***** Dataset content

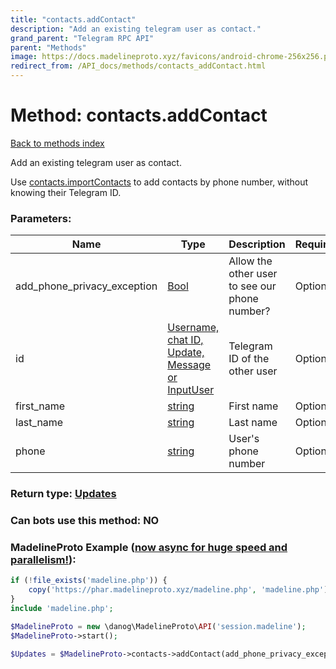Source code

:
 ```yaml
---
title: "contacts.addContact"
description: "Add an existing telegram user as contact."
grand_parent: "Telegram RPC API"
parent: "Methods"
image: https://docs.madelineproto.xyz/favicons/android-chrome-256x256.png
redirect_from: /API_docs/methods/contacts_addContact.html
---
```

# Method: contacts.addContact
[Back to methods index](index.html)



Add an existing telegram user as contact.

Use [contacts.importContacts](../methods/contacts.importContacts.html) to add contacts by phone number, without knowing their Telegram ID.

### Parameters:

| Name     |    Type       | Description | Required |
|----------|---------------|-------------|----------|
|add\_phone\_privacy\_exception|[Bool](/API_docs/types/Bool.html) | Allow the other user to see our phone number? | Optional|
|id|[Username, chat ID, Update, Message or InputUser](/API_docs/types/InputUser.html) | Telegram ID of the other user | Optional|
|first\_name|[string](/API_docs/types/string.html) | First name | Optional|
|last\_name|[string](/API_docs/types/string.html) | Last name | Optional|
|phone|[string](/API_docs/types/string.html) | User's phone number | Optional|


### Return type: [Updates](/API_docs/types/Updates.html)

### Can bots use this method: **NO**


### MadelineProto Example ([now async for huge speed and parallelism!](https://docs.madelineproto.xyz/docs/ASYNC.html)):


```php
if (!file_exists('madeline.php')) {
    copy('https://phar.madelineproto.xyz/madeline.php', 'madeline.php');
}
include 'madeline.php';

$MadelineProto = new \danog\MadelineProto\API('session.madeline');
$MadelineProto->start();

$Updates = $MadelineProto->contacts->addContact(add_phone_privacy_exception: $Bool, id: $InputUser, first_name: 'string', last_name: 'string', phone: 'string', );
```

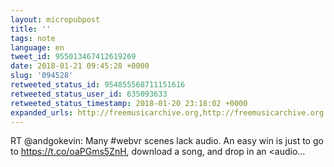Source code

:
 ```yaml
---
layout: micropubpost
title: ''
tags: note
language: en
tweet_id: 955013467412619269
date: 2018-01-21 09:45:28 +0000
slug: '094528'
retweeted_status_id: 954855568711151616
retweeted_status_user_id: 635093633
retweeted_status_timestamp: 2018-01-20 23:18:02 +0000
expanded_urls: http://freemusicarchive.org,http://freemusicarchive.org
---
```

RT @andgokevin: Many #webvr scenes lack audio. An easy win is just to go to https://t.co/oaPGms5ZnH, download a song, and drop in an &lt;audio…
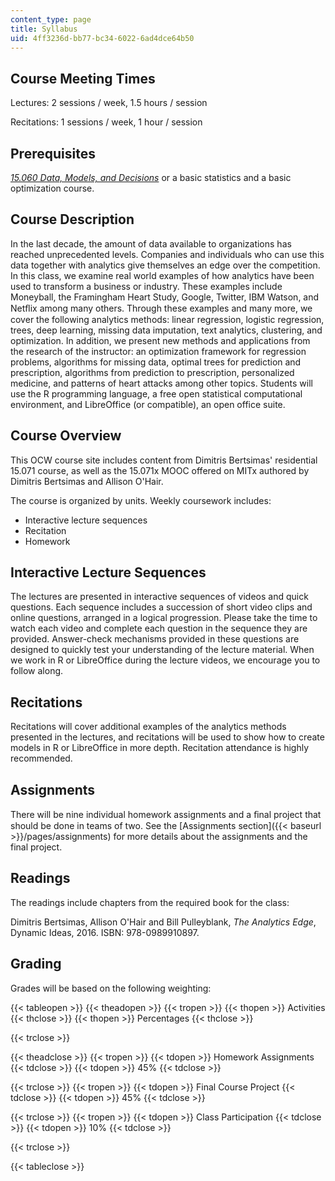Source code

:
 ```yaml
---
content_type: page
title: Syllabus
uid: 4ff3236d-bb77-bc34-6022-6ad4dce64b50
---
```


Course Meeting Times
--------------------

Lectures: 2 sessions / week, 1.5 hours / session

Recitations: 1 sessions / week, 1 hour / session

Prerequisites
-------------

_[15.060 Data, Models, and Decisions](/courses/15-060-data-models-and-decisions-fall-2014)_ or a basic statistics and a basic optimization course.

Course Description
------------------

In the last decade, the amount of data available to organizations has reached unprecedented levels. Companies and individuals who can use this data together with analytics give themselves an edge over the competition. In this class, we examine real world examples of how analytics have been used to transform a business or industry. These examples include Moneyball, the Framingham Heart Study, Google, Twitter, IBM Watson, and Netﬂix among many others. Through these examples and many more, we cover the following analytics methods: linear regression, logistic regression, trees, deep learning, missing data imputation, text analytics, clustering, and optimization. In addition, we present new methods and applications from the research of the instructor: an optimization framework for regression problems, algorithms for missing data, optimal trees for prediction and prescription, algorithms from prediction to prescription, personalized medicine, and patterns of heart attacks among other topics. Students will use the R programming language, a free open statistical computational environment, and LibreOffice (or compatible), an open office suite.

Course Overview
---------------

This OCW course site includes content from Dimitris Bertsimas' residential 15.071 course, as well as the 15.071x MOOC offered on MITx authored by Dimitris Bertsimas and Allison O'Hair.

The course is organized by units. Weekly coursework includes:

*   Interactive lecture sequences
*   Recitation
*   Homework

Interactive Lecture Sequences
-----------------------------

The lectures are presented in interactive sequences of videos and quick questions. Each sequence includes a succession of short video clips and online questions, arranged in a logical progression. Please take the time to watch each video and complete each question in the sequence they are provided. Answer-check mechanisms provided in these questions are designed to quickly test your understanding of the lecture material. When we work in R or LibreOffice during the lecture videos, we encourage you to follow along.

Recitations
-----------

Recitations will cover additional examples of the analytics methods presented in the lectures, and recitations will be used to show how to create models in R or LibreOffice in more depth. Recitation attendance is highly recommended.

Assignments
-----------

There will be nine individual homework assignments and a ﬁnal project that should be done in teams of two. See the [Assignments section]({{< baseurl >}}/pages/assignments) for more details about the assignments and the final project.

Readings
--------

The readings include chapters from the required book for the class: 

Dimitris Bertsimas, Allison O'Hair and Bill Pulleyblank, _The Analytics Edge_, Dynamic Ideas, 2016. ISBN: 978-0989910897.

Grading
-------

Grades will be based on the following weighting:

{{< tableopen >}}
{{< theadopen >}}
{{< tropen >}}
{{< thopen >}}
Activities
{{< thclose >}}
{{< thopen >}}
Percentages
{{< thclose >}}

{{< trclose >}}

{{< theadclose >}}
{{< tropen >}}
{{< tdopen >}}
Homework Assignments
{{< tdclose >}}
{{< tdopen >}}
45%
{{< tdclose >}}

{{< trclose >}}
{{< tropen >}}
{{< tdopen >}}
Final Course Project
{{< tdclose >}}
{{< tdopen >}}
45%
{{< tdclose >}}

{{< trclose >}}
{{< tropen >}}
{{< tdopen >}}
Class Participation
{{< tdclose >}}
{{< tdopen >}}
10%
{{< tdclose >}}

{{< trclose >}}

{{< tableclose >}}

**********

Everything in the data except the pictures needs to be written out exactly.

Source code

:
 ```yaml
---
title: "contacts.addContact"
description: "Add an existing telegram user as contact."
grand_parent: "Telegram RPC API"
parent: "Methods"
image: https://docs.madelineproto.xyz/favicons/android-chrome-256x256.png
redirect_from: /API_docs/methods/contacts_addContact.html
---
```

# Method: contacts.addContact
[Back to methods index](index.html)



Add an existing telegram user as contact.

Use [contacts.importContacts](../methods/contacts.importContacts.html) to add contacts by phone number, without knowing their Telegram ID.

### Parameters:

| Name     |    Type       | Description | Required |
|----------|---------------|-------------|----------|
|add\_phone\_privacy\_exception|[Bool](/API_docs/types/Bool.html) | Allow the other user to see our phone number? | Optional|
|id|[Username, chat ID, Update, Message or InputUser](/API_docs/types/InputUser.html) | Telegram ID of the other user | Optional|
|first\_name|[string](/API_docs/types/string.html) | First name | Optional|
|last\_name|[string](/API_docs/types/string.html) | Last name | Optional|
|phone|[string](/API_docs/types/string.html) | User's phone number | Optional|


### Return type: [Updates](/API_docs/types/Updates.html)

### Can bots use this method: **NO**


### MadelineProto Example ([now async for huge speed and parallelism!](https://docs.madelineproto.xyz/docs/ASYNC.html)):


```php
if (!file_exists('madeline.php')) {
    copy('https://phar.madelineproto.xyz/madeline.php', 'madeline.php');
}
include 'madeline.php';

$MadelineProto = new \danog\MadelineProto\API('session.madeline');
$MadelineProto->start();

$Updates = $MadelineProto->contacts->addContact(add_phone_privacy_exception: $Bool, id: $InputUser, first_name: 'string', last_name: 'string', phone: 'string', );
```

Source code

:
 ```yaml
---
layout: micropubpost
title: ''
tags: note
language: en
tweet_id: 955013467412619269
date: 2018-01-21 09:45:28 +0000
slug: '094528'
retweeted_status_id: 954855568711151616
retweeted_status_user_id: 635093633
retweeted_status_timestamp: 2018-01-20 23:18:02 +0000
expanded_urls: http://freemusicarchive.org,http://freemusicarchive.org
---
```

RT @andgokevin: Many #webvr scenes lack audio. An easy win is just to go to https://t.co/oaPGms5ZnH, download a song, and drop in an &lt;audio…
Source code

:
 ```yaml
---
content_type: page
title: Syllabus
uid: 4ff3236d-bb77-bc34-6022-6ad4dce64b50
---
```


Course Meeting Times
--------------------

Lectures: 2 sessions / week, 1.5 hours / session

Recitations: 1 sessions / week, 1 hour / session

Prerequisites
-------------

_[15.060 Data, Models, and Decisions](/courses/15-060-data-models-and-decisions-fall-2014)_ or a basic statistics and a basic optimization course.

Course Description
------------------

In the last decade, the amount of data available to organizations has reached unprecedented levels. Companies and individuals who can use this data together with analytics give themselves an edge over the competition. In this class, we examine real world examples of how analytics have been used to transform a business or industry. These examples include Moneyball, the Framingham Heart Study, Google, Twitter, IBM Watson, and Netﬂix among many others. Through these examples and many more, we cover the following analytics methods: linear regression, logistic regression, trees, deep learning, missing data imputation, text analytics, clustering, and optimization. In addition, we present new methods and applications from the research of the instructor: an optimization framework for regression problems, algorithms for missing data, optimal trees for prediction and prescription, algorithms from prediction to prescription, personalized medicine, and patterns of heart attacks among other topics. Students will use the R programming language, a free open statistical computational environment, and LibreOffice (or compatible), an open office suite.

Course Overview
---------------

This OCW course site includes content from Dimitris Bertsimas' residential 15.071 course, as well as the 15.071x MOOC offered on MITx authored by Dimitris Bertsimas and Allison O'Hair.

The course is organized by units. Weekly coursework includes:

*   Interactive lecture sequences
*   Recitation
*   Homework

Interactive Lecture Sequences
-----------------------------

The lectures are presented in interactive sequences of videos and quick questions. Each sequence includes a succession of short video clips and online questions, arranged in a logical progression. Please take the time to watch each video and complete each question in the sequence they are provided. Answer-check mechanisms provided in these questions are designed to quickly test your understanding of the lecture material. When we work in R or LibreOffice during the lecture videos, we encourage you to follow along.

Recitations
-----------

Recitations will cover additional examples of the analytics methods presented in the lectures, and recitations will be used to show how to create models in R or LibreOffice in more depth. Recitation attendance is highly recommended.

Assignments
-----------

There will be nine individual homework assignments and a ﬁnal project that should be done in teams of two. See the [Assignments section]({{< baseurl >}}/pages/assignments) for more details about the assignments and the final project.

Readings
--------

The readings include chapters from the required book for the class: 

Dimitris Bertsimas, Allison O'Hair and Bill Pulleyblank, _The Analytics Edge_, Dynamic Ideas, 2016. ISBN: 978-0989910897.

Grading
-------

Grades will be based on the following weighting:

{{< tableopen >}}
{{< theadopen >}}
{{< tropen >}}
{{< thopen >}}
Activities
{{< thclose >}}
{{< thopen >}}
Percentages
{{< thclose >}}

{{< trclose >}}

{{< theadclose >}}
{{< tropen >}}
{{< tdopen >}}
Homework Assignments
{{< tdclose >}}
{{< tdopen >}}
45%
{{< tdclose >}}

{{< trclose >}}
{{< tropen >}}
{{< tdopen >}}
Final Course Project
{{< tdclose >}}
{{< tdopen >}}
45%
{{< tdclose >}}

{{< trclose >}}
{{< tropen >}}
{{< tdopen >}}
Class Participation
{{< tdclose >}}
{{< tdopen >}}
10%
{{< tdclose >}}

{{< trclose >}}

{{< tableclose >}}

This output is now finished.